APPLIED MATH SEMINAR
Speaker: Gitta Kutyniok, Institute for Mathematics, University of Osnabrueck
Title: "Data Separation via Sparse Approximation in Neurobiological Imaging"
When/where: Tuesday, March 15th, 4:15 pm, AKW 200
Abstract:
Along with the deluge of data we face today, it is not surprising that the complexity of such
data is also increasing. One instance of this phenomenon is the occurrence of multiple
components, and hence, analyzing such data typically involves a separation step. One most
intriguing example comes from neurobiological imaging, where images of neurons from
Alzheimer infected brains are studied with the hope to detect specific artifacts of this
disease. The prominent parts of images of neurons are spines (pointlike structures)
and dendrites (curvelike structures), which require separate analyzes, for instance,
counting the number of spines of a particular shape, and determining the thickness of
dendrites.
In this talk, we will first introduce a general methodology for separating morphologically
distinct components using ideas from sparse approximation.
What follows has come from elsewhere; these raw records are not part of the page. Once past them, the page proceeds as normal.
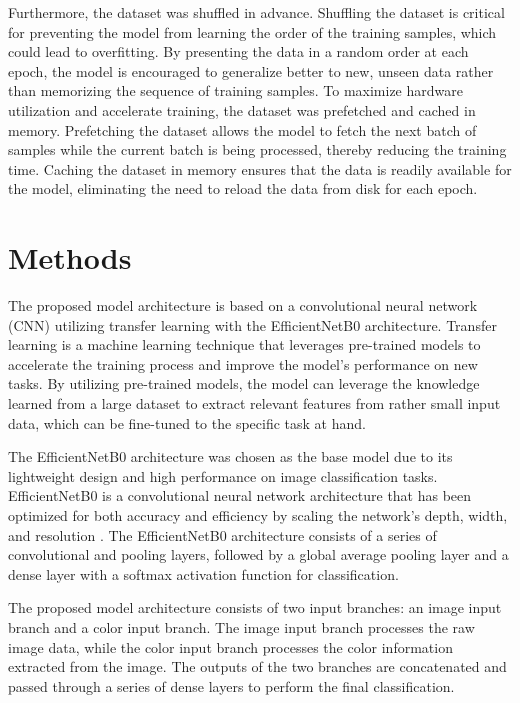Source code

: \documentclass[lettersize,journal]{IEEEtran}
\begin{document}
Furthermore, the dataset was shuffled in advance. Shuffling the dataset is critical for preventing the model from learning the order of the training samples, which could lead to overfitting. By presenting the data in a random order at each epoch, the model is encouraged to generalize better to new, unseen data rather than memorizing the sequence of training samples.
To maximize hardware utilization and accelerate training, the dataset was prefetched and cached in memory. Prefetching the dataset allows the model to fetch the next batch of samples while the current batch is being processed, thereby reducing the training time. Caching the dataset in memory ensures that the data is readily available for the model, eliminating the need to reload the data from disk for each epoch.


\section{Methods}

The proposed model architecture is based on a convolutional neural network (CNN) utilizing transfer learning with the EfficientNetB0 architecture. Transfer learning is a machine learning technique that leverages pre-trained models to accelerate the training process and improve the model's performance on new tasks. By utilizing pre-trained models, the model can leverage the knowledge learned from a large dataset to extract relevant features from rather small input data, which can be fine-tuned to the specific task at hand.

The EfficientNetB0 architecture was chosen as the base model due to its lightweight design and high performance on image classification tasks. EfficientNetB0 is a convolutional neural network architecture that has been optimized for both accuracy and efficiency by scaling the network's depth, width, and resolution \cite{ref2}. The EfficientNetB0 architecture consists of a series of convolutional and pooling layers, followed by a global average pooling layer and a dense layer with a softmax activation function for classification.

The proposed model architecture consists of two input branches: an image input branch and a color input branch. The image input branch processes the raw image data, while the color input branch processes the color information extracted from the image. The outputs of the two branches are concatenated and passed through a series of dense layers to perform the final classification. 
\end{document}

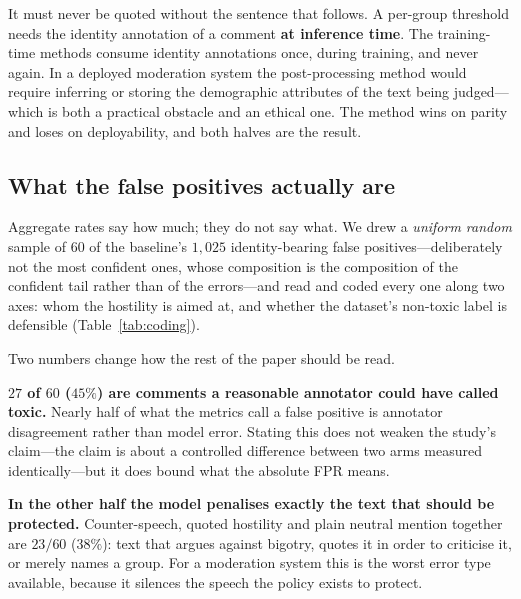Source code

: \documentclass[conference]{IEEEtran}
\begin{document}
It must never be quoted without the sentence that follows. A per-group threshold
needs the identity annotation of a comment \textbf{at inference time}. The
training-time methods consume identity annotations once, during training, and
never again. In a deployed moderation system the post-processing method would
require inferring or storing the demographic attributes of the text being
judged---which is both a practical obstacle and an ethical one. The method wins
on parity and loses on deployability, and both halves are the result.

\subsection{What the false positives actually are}
\label{sec:coding}
Aggregate rates say how much; they do not say what. We drew a \emph{uniform
random} sample of $60$ of the baseline's $1{,}025$ identity-bearing false
positives---deliberately not the most confident ones, whose composition is the
composition of the confident tail rather than of the errors---and read and coded
every one along two axes: whom the hostility is aimed at, and whether the
dataset's non-toxic label is defensible (Table~\ref{tab:coding}).

\begin{table}[t]
\caption{Manual coding of a uniform random sample of $60$ identity-bearing false
positives from the baseline model. ``Label arguable'' counts comments a
reasonable annotator could have called toxic.}
\label{tab:coding}
\centering
\small

\end{table}

Two numbers change how the rest of the paper should be read.

\textbf{$27$ of $60$ ($45\%$) are comments a reasonable annotator could have
called toxic.} Nearly half of what the metrics call a false positive is annotator
disagreement rather than model error. Stating this does not weaken the study's
claim---the claim is about a controlled difference between two arms measured
identically---but it does bound what the absolute FPR means.

\textbf{In the other half the model penalises exactly the text that should be
protected.} Counter-speech, quoted hostility and plain neutral mention together
are $23/60$ ($38\%$): text that argues against bigotry, quotes it in order to
criticise it, or merely names a group. For a moderation system this is the worst
error type available, because it silences the speech the policy exists to
protect.
\end{document}
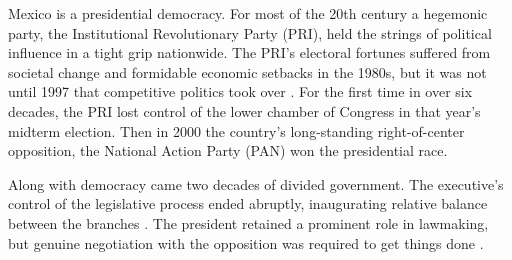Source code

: \documentclass[letter,12pt]{article}
\begin{document}






Mexico is a presidential democracy. For most of the 20th century a hegemonic party, the Institutional Revolutionary Party (PRI), held the strings of political influence in a tight grip nationwide. The PRI's electoral fortunes suffered from societal change and formidable economic setbacks in the 1980s, but it was not until 1997 that competitive politics took over \citep{scott.1959,cosio.villegas.1981,molinar.1991a,cornelius.1996}. For the first time in over six decades, the PRI lost control of the lower chamber of Congress in that year's midterm election. Then in 2000 the country's long-standing right-of-center opposition, the National Action Party (PAN) won the presidential race.  

Along with democracy came two decades of divided government. The executive's control of the legislative process ended abruptly, inaugurating relative balance between the branches \citep{weldon.1997,lujambio.1996}. The president retained a prominent role in lawmaking, but genuine negotiation with the opposition was required to get things done \citep{casarSinMay2013,bejarQuienLegisla2012}. 
\end{document}
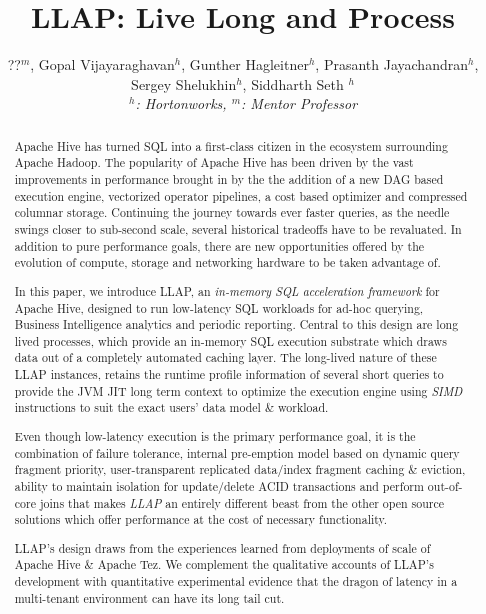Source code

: \documentclass{vldb}
\begin{document}
\title{LLAP: Live Long and Process}

\author{
\alignauthor
??$^m$, Gopal Vijayaraghavan$^h$, Gunther Hagleitner$^h$, Prasanth Jayachandran$^h$, \\ 
Sergey Shelukhin$^h$, Siddharth Seth $^h$
\\
{\large \emph{$^h$: Hortonworks, $^m$: Mentor Professor}}
}

\maketitle

\begin{abstract}
Apache Hive has turned SQL into a first-class citizen in the ecosystem surrounding Apache Hadoop.
The popularity of Apache Hive has been driven by the vast improvements in performance brought in
by the the addition of a new DAG based execution engine, vectorized operator pipelines, a cost based
optimizer and compressed columnar storage. Continuing the journey towards ever faster queries,
as the needle swings closer to sub-second scale, several historical tradeoffs have to be revaluated.  
In addition to pure performance goals, there are new opportunities offered by the evolution of compute, 
storage and networking hardware to be taken advantage of.


In this paper, we introduce LLAP, an \emph{in-memory SQL acceleration framework} for Apache Hive, designed
to run low-latency SQL workloads for ad-hoc querying, Business Intelligence analytics and periodic reporting.
Central to this design are long lived processes, which provide an in-memory SQL execution substrate which draws
data out of a completely automated caching layer. The long-lived nature of these LLAP instances, retains the runtime profile
information of several short queries to provide the JVM JIT long term context to optimize the execution engine
using \emph{SIMD} instructions to suit the exact users' data model \& workload.


Even though low-latency execution is the primary performance goal, it is the combination of failure tolerance, 
internal pre-emption model based on dynamic query fragment priority, user-transparent replicated data/index fragment
caching \& eviction, ability to maintain isolation for update/delete ACID transactions and perform out-of-core joins 
that makes \emph{LLAP} an entirely different beast from the other open source solutions which offer performance at the cost
of necessary functionality.


LLAP's design draws from the experiences learned from deployments of scale of Apache Hive \& Apache Tez. We complement
the qualitative accounts of LLAP's development with quantitative experimental evidence that the dragon of latency in
a multi-tenant environment can have its long tail cut.


\end{abstract}
\end{document}

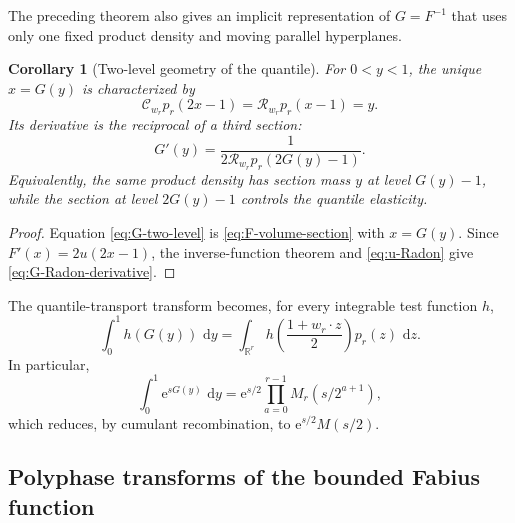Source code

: \documentclass[11pt,oneside]{article}
\numberwithin{equation}{section}
\newtheorem{corollary}[theorem]{Corollary}
\theoremstyle{definition}
\theoremstyle{remark}
\newcommand{\R}{\mathbb R}
\newcommand{\dd}{\,\mathrm d}
\newcommand{\e}{\mathrm e}
\newcommand{\cC}{\mathcal C}
\newcommand{\cR}{\mathcal R}
\begin{document}
The preceding theorem also gives an implicit representation of $G=F^{-1}$ that
uses only one fixed product density and moving parallel hyperplanes.

\begin{corollary}[Two-level geometry of the quantile]
\label{cor:inverse-geometry}
For $0<y<1$, the unique $x=G(y)$ is characterized by
\begin{equation}
 \boxed{\displaystyle
 \cC_{w_r}p_r(2x-1)=\cR_{w_r}p_r(x-1)=y.}                 \label{eq:G-two-level}
\end{equation}
Its derivative is the reciprocal of a third section:
\begin{equation}
 \boxed{\displaystyle
 G'(y)=\frac1{2\cR_{w_r}p_r(2G(y)-1)}.}                   \label{eq:G-Radon-derivative}
\end{equation}
Equivalently, the same product density has section mass $y$ at level $G(y)-1$,
while the section at level $2G(y)-1$ controls the quantile elasticity.
\end{corollary}

\begin{proof}
Equation \eqref{eq:G-two-level} is \eqref{eq:F-volume-section} with $x=G(y)$.
Since $F'(x)=2u(2x-1)$, the inverse-function theorem and
\eqref{eq:u-Radon} give \eqref{eq:G-Radon-derivative}.
\end{proof}

The quantile-transport transform becomes, for every integrable test function
$h$,
\begin{equation}
 \int_0^1h(G(y))\,\dd y
 =\int_{\R^r}h\!\left(\frac{1+w_r\cdot z}{2}\right)
   p_r(z)\,\dd z.                                         \label{eq:G-product-cube}
\end{equation}
In particular,
\begin{equation}
 \int_0^1\e^{sG(y)}\,\dd y
 =\e^{s/2}\prod_{a=0}^{r-1}M_r(s/2^{a+1}),                \label{eq:G-polyphase-MGF}
\end{equation}
which reduces, by cumulant recombination, to
$\e^{s/2}M(s/2)$.

\subsection{Polyphase transforms of the bounded Fabius function}
\end{document}
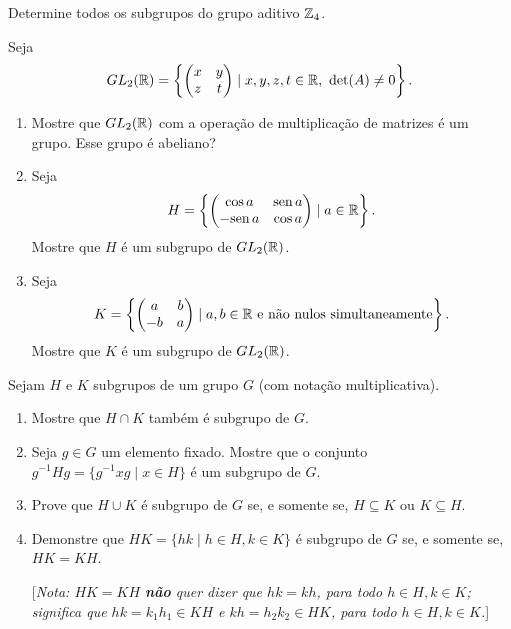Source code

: \documentclass[12pt]{exam}
\begin{document}
    \vspace{.3cm}

    \questao{} Determine todos os subgrupos do grupo aditivo $\mathbb{Z}_4$.

    \vspace{.3cm}

    \questao{} Seja
    \[
      GL_2(\mathbb{R}) = \left\{ \begin{pmatrix}
          x & y\\z & t
      \end{pmatrix} \mid x, y, z, t \in \mathbb{R},\ \det(A) \ne 0\right\}.
    \]
    \begin{enumerate}[label=({\alph*})]
      \item Mostre que $GL_2(\mathbb{R})$ com a opera\c{c}\~ao de multiplica\c{c}\~ao de matrizes \'e um grupo. Esse grupo \'e abeliano?

      \item Seja
      \[
          H = \left\{ \begin{pmatrix}
              \cos a & {\rm sen\,} a\\ - {\rm sen\,} a & \cos a
          \end{pmatrix} \mid a \in \mathbb{R}\right\}.
      \]
      Mostre que $H$ \'e um subgrupo de $GL_2(\mathbb{R})$.

      \item Seja
      \[
          K = \left\{ \begin{pmatrix}
              a & b\\ -b & a
          \end{pmatrix} \mid a, b \in \mathbb{R} \mbox{ e n\~ao nulos simultaneamente}\right\}.
      \]
      Mostre que $K$ \'e um subgrupo de $GL_2(\mathbb{R})$.
    \end{enumerate}

    \questao{} Sejam $H$ e $K$ subgrupos de um grupo $G$ (com nota{\c c}{\~a}o
    multiplicativa).
    \begin{enumerate}[label=({\alph*})]
      \item Mostre que $H\cap K$ tamb{\'e}m {\'e} subgrupo de $G$.

      \item Seja $g\in G$ um elemento fixado. Mostre que o conjunto
      $g^{-1}Hg=\{ g^{-1}xg \mid x\in H \} $ {\'e} um subgrupo de $G$.

      \item Prove que $H\cup K$ {\'e} subgrupo de $G$ se, e somente se,
      $H\subseteq K$ ou $K\subseteq H$.

      \item Demonstre que $HK=\{hk \mid h\in H, k\in K\}$ {\'e} subgrupo
      de $G$ se, e somente se, $HK=KH$.

      [\emph{Nota: $HK=KH$ \textbf{n{\~a}o} quer dizer que $hk=kh$,
      para todo $h\in H, k\in K$; significa que $hk=k_1h_1 \in KH$ e $kh=h_2k_2 \in
      HK$, para todo $h\in H, k\in K$.}]
    \end{enumerate}
\end{document}
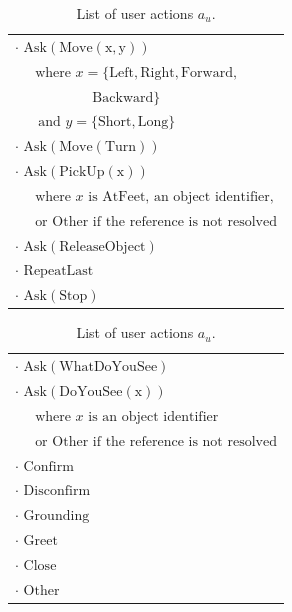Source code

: \begin{table}[p!]
\begin{footnotesize}
\begin{tabular}{p{60mm}} 
$\cdot$ $\mathrm{Ask(Move(x,y))} $ \\ $ \ \ \ \ \ \text{ where } x=\{\mathrm{Left,Right,Forward,}$ \\ $\ \ \ \ \ \ \ \ \ \ \ \ \ \ \ \ \ \ \ \ \ \ \ \ \ \mathrm{Backward}\} $ \\ $ \ \ \ \ \ \ \text{ and } y = \{\mathrm{Short,Long}\}$ \\
$\cdot$ $\mathrm{Ask(Move(Turn))} $ \\
$\cdot$ $\mathrm{Ask(PickUp(x))} $ \\ $\ \ \ \ \  \text{ where } x \text{ is }   \mathrm{AtFeet} \text{,  an object identifier,}$ \\ $\ \ \ \ \  \text{ or }  \mathrm{Other} \text{ if the reference is not resolved}$ \\
$\cdot$ $\mathrm{Ask(ReleaseObject)} $ \\
$\cdot$ $\mathrm{RepeatLast}$ \\
$\cdot$ $\mathrm{Ask(Stop)}$ 
\end{tabular}
\hspace{2cm}
\begin{tabular}{p{60mm}} 
$\cdot$ $\mathrm{Ask(WhatDoYouSee)}$ \\
$\cdot$ $\mathrm{Ask(DoYouSee(x))} $ \\ $\ \ \ \ \  \text{ where } x \text{ is an object identifier }$ \\ $\ \ \ \ \  \text{ or }  \mathrm{Other} \text{ if the reference is not resolved}$ \\
$\cdot$ $\mathrm{Confirm}$ \\
$\cdot$ $\mathrm{Disconfirm}$ \\
$\cdot$ $\mathrm{Grounding}$ \\
$\cdot$ $\mathrm{Greet}$ \\
$\cdot$ $\mathrm{Close}$ \\
$\cdot$ $\mathrm{Other}$ 
\end{tabular}
\end{footnotesize}
 \caption{List of user actions $a_u$.} 
\label{table:userdas_exp3}
\end{table}

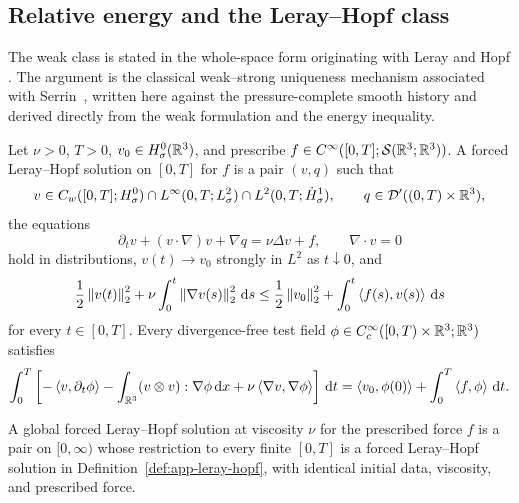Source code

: \subsection{Relative energy and the Leray–Hopf class}

The weak class is stated in the whole-space form originating with Leray and
Hopf \cite{Leray1934,Hopf1951}.  The argument is the classical weak--strong
uniqueness mechanism associated with Serrin~\cite{Serrin1962}, written here
against the pressure-complete smooth history and derived directly from the
weak formulation and the energy inequality.

\begin{definition}
\label{def:app-leray-hopf}
Let \(\nu>0\), \(T>0\), \(v_0\in H^0_\sigma(\R^3)\), and prescribe
\(f\in C^\infty([0,T];\mathcal S(\R^3;\R^3))\).  A forced
Leray--Hopf solution on \([0,T]\) for \(f\) is a pair \((v,q)\) such that
\[
 v\in C_w([0,T];H^0_\sigma)
 \cap L^\infty(0,T;L^2_\sigma)
 \cap L^2(0,T;\dot H^1_\sigma),
 \qquad
 q\in\mathcal D'((0,T)\times\R^3),
\]
the equations
\[
 \partial_tv+(v\cdot\nabla)v+\nabla q=\nu\Delta v+f,
 \qquad
 \nabla\cdot v=0
\]
hold in distributions, \(v(t)\to v_0\) strongly in \(L^2\) as
\(t\downarrow0\), and
\begin{equation}
 \frac12\norm{v(t)}_2^2
 +\nu\int_0^t\norm{\nabla v(s)}_2^2\dd s
 \le\frac12\norm{v_0}_2^2
 +\int_0^t\ip{f(s)}{v(s)}\dd s
 \label{eq:app-leray-energy}
\end{equation}
for every \(t\in[0,T]\).  Every divergence-free test field
\(\phi\in C_c^\infty([0,T)\times\R^3;\R^3)\) satisfies
\begin{equation}
 \int_0^T\left[
 -\ip v{\partial_t\phi}
 -\int_{\R^3}(v\otimes v):\nabla\phi\dd x
 +\nu\ip{\nabla v}{\nabla\phi}
 \right]\dd t
 =\ip{v_0}{\phi(0)}
 +\int_0^T\ip f\phi\dd t.
 \label{eq:app-leray-weak-form}
\end{equation}
\end{definition}

A global forced Leray--Hopf solution at viscosity \(\nu\) for the
prescribed force \(f\) is a pair on
\([0,\infty)\) whose restriction to every finite \([0,T]\) is a
forced Leray--Hopf solution in Definition~\ref{def:app-leray-hopf}, with
identical initial data, viscosity, and prescribed force.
More precisely, this methodology
utilizes two representation systems each providing sparse approximations of one of the
components; the separation is then performed by thresholding. After introducing this method,
we provide an estimate for its accuracy. We then study this separation approach using a
pair of wavelets (adapted to pointlike structures) and shearlets (adapted to curvelike
structures) for separating spines and dendrites. Finally, we discuss details of the implementation
and present numerical examples to illustrate the performance of our methodology.
This is joint work with David Donoho (Stanford University) and Wang-Q Lim (University of Osnabrueck).